WHAT THE TASK REQUIRES: Repeat exactly the lines of the entries below from the one with "Using to auto" through the one with "Payment function", both ends included, and nothing else.
------ DATA SHOWN
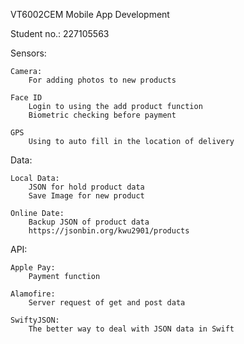 VT6002CEM 
Mobile App Development

Student no.:
227105563

Sensors:

	Camera:
		For adding photos to new products

	Face ID
		Login to using the add product function
		Biometric checking before payment 

	GPS
		Using to auto fill in the location of delivery

Data:

	Local Data:
		JSON for hold product data
		Save Image for new product
	
	Online Date:
		Backup JSON of product data
		https://jsonbin.org/kwu2901/products

API:

	Apple Pay:
		Payment function
	
	Alamofire:
		Server request of get and post data
		
	SwiftyJSON:
		The better way to deal with JSON data in Swift
		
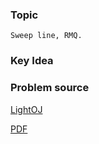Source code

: 
### Topic

    Sweep line, RMQ.


### Key Idea



### Problem source

[LightOJ](http://lightoj.com/volume_showproblem.php?problem=1083)

[PDF](http://lightoj.com/volume_showproblem.php?problem=1083&language=english&type=pdf)

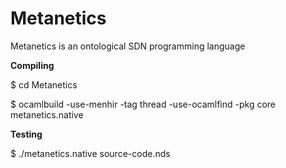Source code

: # Metanetics

Metanetics is an ontological SDN programming language


**Compiling**

$ cd Metanetics

$ ocamlbuild -use-menhir  -tag thread -use-ocamlfind  -pkg core metanetics.native

**Testing**

$ ./metanetics.native source-code.nds
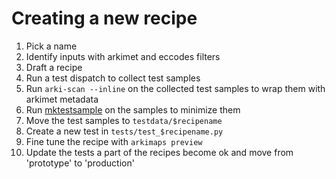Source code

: # Creating a new recipe

1. Pick a name
2. Identify inputs with arkimet and eccodes filters
3. Draft a recipe
4. Run a test dispatch to collect test samples
5. Run `arki-scan --inline` on the collected test samples to wrap them with
   arkimet metadata
6. Run [mktestsample](https://github.com/ARPA-SIMC/mktestsample/) on the
   samples to minimize them
7. Move the test samples to `testdata/$recipename`
8. Create a new test in `tests/test_$recipename.py`
9. Fine tune the recipe with `arkimaps preview`
10. Update the tests a part of the recipes become ok and move from 'prototype'
    to 'production'

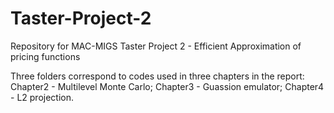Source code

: # Taster-Project-2
Repository for MAC-MIGS Taster Project 2 - Efficient Approximation of pricing functions

Three folders correspond to codes used in three chapters in the report:
Chapter2 - Multilevel Monte Carlo;
Chapter3 - Guassion emulator;
Chapter4 - L2 projection.
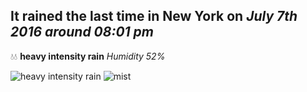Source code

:## It rained the last time in New York on *July 7th 2016 around 08:01 pm*
💧💧  **heavy intensity rain** *Humidity 52%*

![heavy intensity rain](http://openweathermap.org/img/w/10d.png) ![mist](http://openweathermap.org/img/w/50d.png)
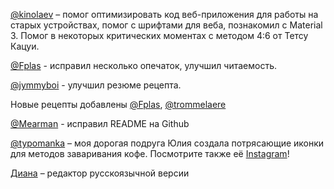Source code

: [@kinolaev](https://github.com/kinolaev) – помог оптимизировать код веб-приложения для работы на старых устройствах, помог с шрифтами для веба, познакомил с Material 3. Помог в некоторых критических моментах с методом 4:6 от Тетсу Кацуи.

[@Fplas](https://github.com/Fplas) - исправил несколько опечаток, улучшил читаемость.

[@jymmyboi](https://github.com/jymmyboi) - улучшил резюме рецепта.

Новые рецепты добавлены [@Fplas](https://github.com/Fplas), [@trommelaere](https://github.com/trommelaere)

[@Mearman](https://github.com/Mearman) - исправил README на Github

[@typomanka](https://github.com/typomanka) – моя дорогая подруга Юлия создала потрясающие иконки для методов заваривания кофе. Посмотрите также её [Instagram](https://www.instagram.com/typomanka/)!

[Диана](https://diana.karliner.pro/) – редактор русскоязычной версии
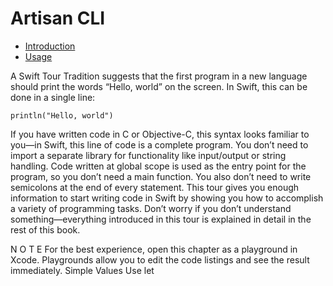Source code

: # Artisan CLI

- [Introduction](#introduction)
- [Usage](#usage)

A Swift Tour
Tradition suggests that the first program in a new language should print the words “Hello,
world” on the screen. In Swift, this can be done in a single line:

	println("Hello, world")

If you have written code in C or Objective-C, this syntax looks familiar to you—in Swift,
this line of code is a complete program. You don’t need to import a separate library for
functionality like input/output or string handling. Code written at global scope is used as
the entry point for the program, so you don’t need a main function. You also don’t need to
write semicolons at the end of every statement.
This tour gives you enough information to start writing code in Swift by showing you how
to accomplish a variety of programming tasks. Don’t worry if you don’t understand
something—everything introduced in this tour is explained in detail in the rest of this
book.


N O T E
For the best experience, open this chapter as a playground in Xcode. Playgrounds allow you to edit the code
listings and see the result immediately.
Simple Values
Use let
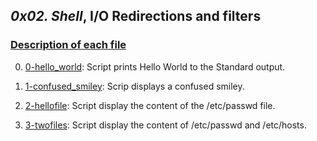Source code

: ## *0x02. Shell*, __I/O__ Redirections and filters

### <u>Description of each file</u>

0. [0-hello_world](./0-hello_world): Script prints Hello World to the Standard output.

1. [1-confused_smiley](./1-confused_smiley): Scrip displays a confused smiley.

2. [2-hellofile](./2-hellofile): Script display the content of the /etc/passwd file.

3. [3-twofiles](./3-twofiles): Script display the content of /etc/passwd and /etc/hosts.
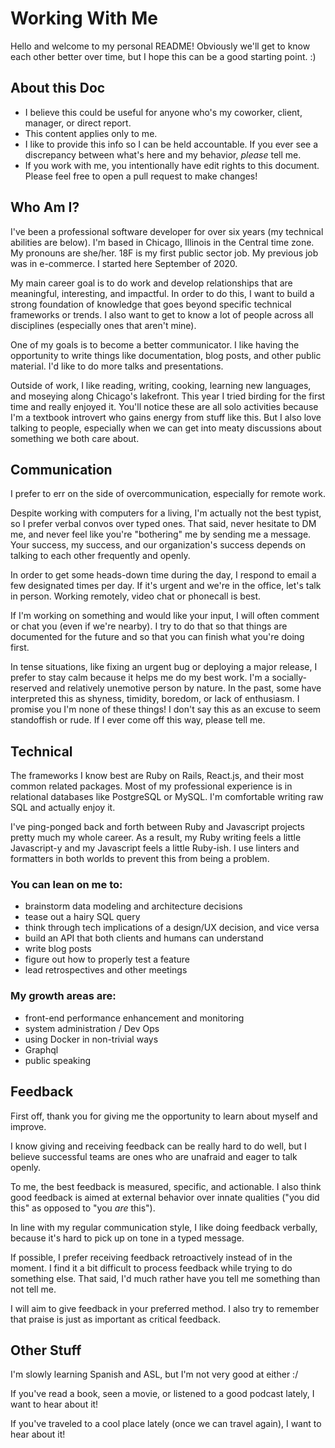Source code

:# Working With Me

Hello and welcome to my personal README! Obviously we'll get to know each other better over time, but I hope this can be a good starting point. :)

## About this Doc
- I believe this could be useful for anyone who's my coworker, client, manager, or direct report.
- This content applies only to me.
- I like to provide this info so I can be held accountable. If you ever see a discrepancy between what's here and my behavior, _please_ tell me.
- If you work with me, you intentionally have edit rights to this document. Please feel free to open a pull request to make changes!

## Who Am I?

I've been a professional software developer for over six years (my technical abilities are below). I'm based in Chicago, Illinois in the Central time zone. My pronouns are she/her. 18F is my first public sector job. My previous job was in e-commerce. I started here September of 2020.

My main career goal is to do work and develop relationships that are meaningful, interesting, and impactful. In order to do this, I want to build a strong foundation of knowledge that goes beyond specific technical frameworks or trends. I also want to get to know a lot of people across all disciplines (especially ones that aren't mine).

One of my goals is to become a better communicator. I like having the opportunity to write things like documentation, blog posts, and other public material. I'd like to do more talks and presentations.

Outside of work, I like reading, writing, cooking, learning new languages, and moseying along Chicago's lakefront. This year I tried birding for the first time and really enjoyed it. You'll notice these are all solo activities because I'm a textbook introvert who gains energy from stuff like this. But I also love talking to people, especially when we can get into meaty discussions about something we both care about.

## Communication

I prefer to err on the side of overcommunication, especially for remote work.

Despite working with computers for a living, I'm actually not the best typist, so I prefer verbal convos over typed ones. That said, never hesitate to DM me, and never feel like you're "bothering" me by sending me a message. Your success, my success, and our organization's success depends on talking to each other frequently and openly.

In order to get some heads-down time during the day, I respond to email a few designated times per day. If it's urgent and we're in the office, let's talk in person. Working remotely, video chat or phonecall is best.

If I'm working on something and would like your input, I will often comment or chat you (even if we're nearby). I try to do that so that things are documented for the future and so that you can finish what you're doing first.

In tense situations, like fixing an urgent bug or deploying a major release, I prefer to stay calm because it helps me do my best work. I'm a socially-reserved and relatively unemotive person by nature. In the past, some have interpreted this as shyness, timidity, boredom, or lack of enthusiasm. I promise you I'm none of these things! I don't say this as an excuse to seem standoffish or rude. If I ever come off this way, please tell me.

## Technical

The frameworks I know best are Ruby on Rails, React.js, and their most common related packages. Most of my professional experience is in relational databases like PostgreSQL or MySQL. I'm comfortable writing raw SQL and actually enjoy it.

I've ping-ponged back and forth between Ruby and Javascript projects pretty much my whole career. As a result, my Ruby writing feels a little Javascript-y and my Javascript feels a little Ruby-ish. I use linters and formatters in both worlds to prevent this from being a problem.

### You can lean on me to:
- brainstorm data modeling and architecture decisions
- tease out a hairy SQL query
- think through tech implications of a design/UX decision, and vice versa
- build an API that both clients and humans can understand
- write blog posts
- figure out how to properly test a feature
- lead retrospectives and other meetings

### My growth areas are:
- front-end performance enhancement and monitoring
- system administration / Dev Ops
- using Docker in non-trivial ways
- Graphql
- public speaking

## Feedback

First off, thank you for giving me the opportunity to learn about myself and improve.

I know giving and receiving feedback can be really hard to do well, but I believe successful teams are ones who are unafraid and eager to talk openly.

To me, the best feedback is measured, specific, and actionable. I also think good feedback is aimed at external behavior over innate qualities ("you did this" as opposed to "you _are_ this").

In line with my regular communication style, I like doing feedback verbally, because it's hard to pick up on tone in a typed message.

If possible, I prefer receiving feedback retroactively instead of in the moment. I find it a bit difficult to process feedback while trying to do something else. That said, I'd much rather have you tell me something than not tell me.

I will aim to give feedback in your preferred method. I also try to remember that praise is just as important as critical feedback.

## Other Stuff

I'm slowly learning Spanish and ASL, but I'm not very good at either :/

If you've read a book, seen a movie, or listened to a good podcast lately, I want to hear about it!

If you've traveled to a cool place lately (once we can travel again), I want to hear about it!
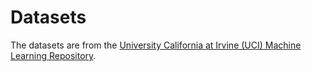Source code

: # Datasets

The datasets are from the [University California at Irvine (UCI) Machine Learning Repository](https://archive.ics.uci.edu/ml/index.php).
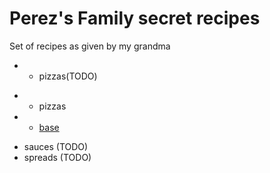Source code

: # Perez's Family secret recipes

Set of recipes as given by my grandma

- - pizzas(TODO)
+ - pizzas
+   - [base](./pizzas/base.md)

- sauces (TODO)
- spreads (TODO)


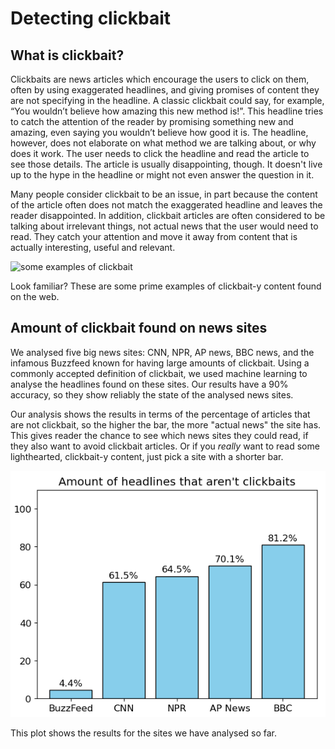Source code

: # Detecting clickbait 

## What is clickbait?

Clickbaits are news articles which encourage the users to click on them, often by using exaggerated headlines, and giving promises of content they are not specifying in the headline. A classic clickbait could say, for example, “You wouldn’t believe how amazing this new method is!”. This headline tries to catch the attention of the reader by promising something new and amazing, even saying you wouldn’t believe how good it is. The headline, however, does not elaborate on what method we are talking about, or why does it work. The user needs to click the headline and read the article to see those details. The article is usually disappointing, though. It doesn't live up to the hype in the headline or might not even answer the question in it.

Many people consider clickbait to be an issue, in part because the content of the article often does not match the exaggerated headline and leaves the reader disappointed. In addition, clickbait articles are often considered to be talking about irrelevant things, not actual news that the user would need to read. They catch your attention and move it away from content that is actually interesting, useful and relevant.

![some examples of clickbait](https://github.com/user-attachments/assets/fbb4a95c-bd5c-4467-b43f-ee43291ba7f9)

Look familiar? These are some prime examples of clickbait-y content found on the web.

## Amount of clickbait found on news sites

We analysed five big news sites: CNN, NPR, AP news, BBC news, and the infamous Buzzfeed known for having large amounts of clickbait. Using a commonly accepted definition of clickbait, we used machine learning to analyse the headlines found on these sites. Our results have a 90% accuracy, so they show reliably the state of the analysed news sites.

Our analysis shows the results in terms of the percentage of articles that are not clickbait, so the higher the bar, the more "actual news" the site has. This gives reader the chance to see which news sites they could read, if they also want to avoid clickbait articles. Or if you _really_ want to read some lighthearted, clickbait-y content, just pick a site with a shorter bar.

![Bar chart of the analysed sites](plot.png)

This plot shows the results for the sites we have analysed so far.

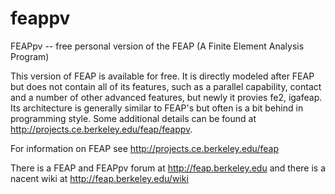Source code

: 

# feappv
FEAPpv -- free personal version of the FEAP (A Finite Element Analysis Program)

This version of FEAP is available for free.  It is directly modeled after FEAP but does not contain all of its features, such as a
parallel capability, contact and a number of other advanced features, but newly it provies fe2, igafeap.  Its architecture is generally similar to FEAP's but often is a bit behind in programming style.  Some additional details can be found at http://projects.ce.berkeley.edu/feap/feappv.

For information on FEAP see http://projects.ce.berkeley.edu/feap

There is a FEAP and FEAPpv forum at http://feap.berkeley.edu and there is a nacent wiki at http://feap.berkeley.edu/wiki
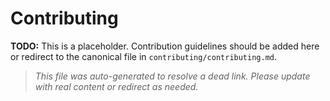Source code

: # Contributing

**TODO:** This is a placeholder. Contribution guidelines should be added here or redirect to the canonical file in `contributing/contributing.md`.

> _This file was auto-generated to resolve a dead link. Please update with real content or redirect as needed._
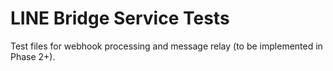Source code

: # LINE Bridge Service Tests

Test files for webhook processing and message relay (to be implemented in Phase 2+).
------------
REPLY:
		Using to auto fill in the location of delivery

Data:

	Local Data:
		JSON for hold product data
		Save Image for new product
	
	Online Date:
		Backup JSON of product data
		https://jsonbin.org/kwu2901/products

API:

	Apple Pay:
		Payment function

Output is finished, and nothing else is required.